How many lines of the records hold the string "githubusercontent"? Reply with the number alone.
*** Opening of Records shown ***
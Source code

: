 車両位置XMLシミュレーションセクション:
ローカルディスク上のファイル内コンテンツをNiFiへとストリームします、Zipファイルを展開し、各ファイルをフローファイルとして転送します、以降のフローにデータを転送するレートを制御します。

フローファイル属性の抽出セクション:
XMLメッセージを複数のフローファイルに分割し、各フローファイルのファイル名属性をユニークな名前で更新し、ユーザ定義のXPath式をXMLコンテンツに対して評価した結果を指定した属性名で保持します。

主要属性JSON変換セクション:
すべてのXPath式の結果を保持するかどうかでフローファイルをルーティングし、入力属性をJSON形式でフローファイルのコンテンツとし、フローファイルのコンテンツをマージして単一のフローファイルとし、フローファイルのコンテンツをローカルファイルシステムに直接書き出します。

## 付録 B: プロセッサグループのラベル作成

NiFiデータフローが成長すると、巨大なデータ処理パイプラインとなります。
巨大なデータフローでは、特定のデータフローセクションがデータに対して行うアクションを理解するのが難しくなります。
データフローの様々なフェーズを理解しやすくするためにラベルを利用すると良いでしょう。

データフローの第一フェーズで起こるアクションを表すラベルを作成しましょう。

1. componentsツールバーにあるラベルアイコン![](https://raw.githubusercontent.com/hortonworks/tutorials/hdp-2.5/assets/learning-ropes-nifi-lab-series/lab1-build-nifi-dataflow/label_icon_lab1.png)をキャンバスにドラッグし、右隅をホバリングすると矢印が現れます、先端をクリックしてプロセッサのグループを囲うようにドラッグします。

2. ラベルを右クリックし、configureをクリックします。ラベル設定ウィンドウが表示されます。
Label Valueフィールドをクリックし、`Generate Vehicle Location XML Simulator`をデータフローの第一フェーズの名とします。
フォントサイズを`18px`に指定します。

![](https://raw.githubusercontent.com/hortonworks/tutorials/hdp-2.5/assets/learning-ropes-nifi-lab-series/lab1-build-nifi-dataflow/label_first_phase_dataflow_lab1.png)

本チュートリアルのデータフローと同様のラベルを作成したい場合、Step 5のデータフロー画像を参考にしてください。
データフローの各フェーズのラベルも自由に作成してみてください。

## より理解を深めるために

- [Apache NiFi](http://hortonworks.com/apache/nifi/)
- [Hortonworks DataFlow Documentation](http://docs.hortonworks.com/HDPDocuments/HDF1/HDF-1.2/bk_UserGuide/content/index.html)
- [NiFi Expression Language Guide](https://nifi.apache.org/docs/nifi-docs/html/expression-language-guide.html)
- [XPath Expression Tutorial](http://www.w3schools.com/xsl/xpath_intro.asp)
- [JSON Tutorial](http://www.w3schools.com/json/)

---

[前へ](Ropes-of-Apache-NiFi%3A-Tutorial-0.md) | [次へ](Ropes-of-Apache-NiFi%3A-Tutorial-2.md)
*** Close of Records shown ***
[Solution] 2